9 Historical Facts on Presidential Inaugurations

Ever since 1801 when Thomas Jefferson won a bitter campaign and took the presidency from his long-time friend and fellow patriot John Adams, the United States of America has prided itself on a peaceful transfer of power. That transition and symbol of democracy is celebrated every four or eight years on Inauguration Day. With the commencement of a new presidential term upon us, here are nine historical facts to get you ready for Inauguration Day:

1. Donald John Trump will become the 45th president of the United States of America. January 20, 2017, marks the 58th regularly scheduled inaugural ceremonies. There have also been nine intra-term inaugurations.

2. At 70 years and 7 months, Donald Trump will become the oldest first-time president, surpassing Ronald Reagan, who was 69 years and 11 months at his inauguration in 1981. When Reagan left office, he was just a few days shy of 78 years old. For what it’s worth, presidential nominee Hillary Clinton is 69 years and 2 months and would’ve been the second oldest president. The average age of the president at inauguration is 54 years and 11 months.

3. The 20th amendment moved Inauguration Day from March 4 to January 20, reducing the “lame duck” period of the outgoing president by six weeks. Franklin D. Roosevelt’s first inauguration took place on March 4, 1933, and his second inauguration was held January 20, 1937.

4. The coldest inauguration on record was 1985 when Ronald Reagan took the oath of office inside the Capitol Rotunda. The temperature was 7 degrees outside with wind chills of -25. Ironically, Reagan’s first inauguration in 1981 was the warmest January inauguration with a temperature of 55. This year’s forecast for noon predicts light rain and a temperature of 46.

5. Most president-elects wake up on Inauguration Day at Blair House. The official guest house of the President was named for Francis Preston Blair, an influential advisor to President Andrew Jackson.

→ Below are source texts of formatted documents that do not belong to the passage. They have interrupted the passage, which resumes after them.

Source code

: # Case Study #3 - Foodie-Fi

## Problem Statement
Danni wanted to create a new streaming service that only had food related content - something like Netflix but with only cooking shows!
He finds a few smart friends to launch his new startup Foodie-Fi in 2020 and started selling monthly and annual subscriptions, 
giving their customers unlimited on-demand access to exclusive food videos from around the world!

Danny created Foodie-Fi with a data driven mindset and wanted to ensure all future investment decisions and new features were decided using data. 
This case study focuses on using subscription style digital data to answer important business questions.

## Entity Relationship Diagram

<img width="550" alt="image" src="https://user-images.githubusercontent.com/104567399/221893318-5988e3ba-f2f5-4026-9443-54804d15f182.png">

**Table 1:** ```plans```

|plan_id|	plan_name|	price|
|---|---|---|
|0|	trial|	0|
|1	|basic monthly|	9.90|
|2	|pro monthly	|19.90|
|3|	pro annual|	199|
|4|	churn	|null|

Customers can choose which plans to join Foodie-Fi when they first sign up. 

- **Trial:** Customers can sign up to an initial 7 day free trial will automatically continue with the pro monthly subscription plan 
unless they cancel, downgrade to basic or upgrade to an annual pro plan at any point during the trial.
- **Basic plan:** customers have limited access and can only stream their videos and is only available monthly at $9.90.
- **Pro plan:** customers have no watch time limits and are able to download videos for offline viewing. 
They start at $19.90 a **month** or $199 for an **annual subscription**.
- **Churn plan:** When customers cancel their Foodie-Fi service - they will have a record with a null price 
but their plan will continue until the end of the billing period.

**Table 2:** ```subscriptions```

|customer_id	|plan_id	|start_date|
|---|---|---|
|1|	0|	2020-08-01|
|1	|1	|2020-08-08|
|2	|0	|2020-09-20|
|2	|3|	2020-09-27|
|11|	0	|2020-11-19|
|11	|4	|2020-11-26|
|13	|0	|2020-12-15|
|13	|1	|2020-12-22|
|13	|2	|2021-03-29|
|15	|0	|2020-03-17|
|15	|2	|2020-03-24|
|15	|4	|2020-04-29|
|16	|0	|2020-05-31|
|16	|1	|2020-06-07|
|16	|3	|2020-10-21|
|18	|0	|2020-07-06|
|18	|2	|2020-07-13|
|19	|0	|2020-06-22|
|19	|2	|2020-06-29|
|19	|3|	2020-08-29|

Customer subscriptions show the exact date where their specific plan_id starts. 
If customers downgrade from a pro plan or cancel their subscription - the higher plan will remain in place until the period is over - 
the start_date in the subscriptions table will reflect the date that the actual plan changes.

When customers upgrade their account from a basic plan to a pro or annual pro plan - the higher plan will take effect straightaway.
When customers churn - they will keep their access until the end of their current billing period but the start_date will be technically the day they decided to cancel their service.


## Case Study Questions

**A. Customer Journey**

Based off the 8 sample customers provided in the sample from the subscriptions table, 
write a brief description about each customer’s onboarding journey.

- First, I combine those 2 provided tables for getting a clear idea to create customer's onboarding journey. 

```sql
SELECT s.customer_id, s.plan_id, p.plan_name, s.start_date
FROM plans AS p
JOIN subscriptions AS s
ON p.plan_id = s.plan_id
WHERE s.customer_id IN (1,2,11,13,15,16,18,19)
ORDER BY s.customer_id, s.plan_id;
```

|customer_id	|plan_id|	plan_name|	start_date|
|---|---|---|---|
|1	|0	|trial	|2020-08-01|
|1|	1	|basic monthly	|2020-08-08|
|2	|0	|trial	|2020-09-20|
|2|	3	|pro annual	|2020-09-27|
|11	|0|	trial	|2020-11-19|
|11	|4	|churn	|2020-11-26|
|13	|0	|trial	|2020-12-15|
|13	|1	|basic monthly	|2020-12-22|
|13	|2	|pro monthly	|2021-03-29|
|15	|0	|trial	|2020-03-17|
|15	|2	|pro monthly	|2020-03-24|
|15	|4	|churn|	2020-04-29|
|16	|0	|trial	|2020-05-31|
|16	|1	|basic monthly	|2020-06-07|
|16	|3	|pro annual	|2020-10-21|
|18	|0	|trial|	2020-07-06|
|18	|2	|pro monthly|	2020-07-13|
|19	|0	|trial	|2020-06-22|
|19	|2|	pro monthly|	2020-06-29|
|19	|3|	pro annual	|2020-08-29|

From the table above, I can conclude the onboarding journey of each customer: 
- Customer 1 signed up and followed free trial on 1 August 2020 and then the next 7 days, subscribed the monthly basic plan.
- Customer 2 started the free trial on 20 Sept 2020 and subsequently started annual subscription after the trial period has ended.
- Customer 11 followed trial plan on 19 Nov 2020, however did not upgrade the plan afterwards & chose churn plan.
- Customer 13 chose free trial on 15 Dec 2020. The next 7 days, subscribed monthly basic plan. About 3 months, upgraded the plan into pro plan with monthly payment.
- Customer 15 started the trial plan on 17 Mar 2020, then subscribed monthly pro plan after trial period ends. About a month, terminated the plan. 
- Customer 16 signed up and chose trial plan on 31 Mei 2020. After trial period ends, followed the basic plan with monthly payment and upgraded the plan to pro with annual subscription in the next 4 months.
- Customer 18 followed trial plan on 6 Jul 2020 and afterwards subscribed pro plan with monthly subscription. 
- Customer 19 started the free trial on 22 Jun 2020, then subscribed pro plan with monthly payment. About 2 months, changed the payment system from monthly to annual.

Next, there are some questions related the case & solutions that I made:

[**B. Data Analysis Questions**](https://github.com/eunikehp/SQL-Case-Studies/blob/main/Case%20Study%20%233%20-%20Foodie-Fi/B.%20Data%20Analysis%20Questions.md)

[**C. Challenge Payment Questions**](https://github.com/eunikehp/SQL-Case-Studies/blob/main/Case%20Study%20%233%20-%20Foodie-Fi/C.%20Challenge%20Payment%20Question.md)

6. Article II, Section 8, Clause 8 of the United States Constitution spells out the oath in 35 words, “I do solemnly swear that I will faithfully execute the Office of President of the United States, and will to the best of my ability, preserve, protect and defend the Constitution of the United States.” George Washington is credited for adding the phrase, “So help me God.” After January 20, the oath will have been taken on 74 occasions by 44 people.

7. Still holding the record for longest inaugural address, William Henry Harrison refused to wear a topcoat on a cold and wet day in early March and died from pneumonia just 31 days after taking office.

8. The inaugural parade has only been around since 1953. That year, the parade lasted more than five hours after Dwight Eisenhower recited the oath with his hand on two Bibles, open to II Chronicles 7:14 and Psalm 33:12.

9. In 1977, President Jimmy Carter broke protocol when he began the rather new tradition of walking along Pennsylvania Avenue. His motivation to walk the mile and a half from the Capitol to the White House was to mark a “new beginning” that he proclaimed in his inaugural address.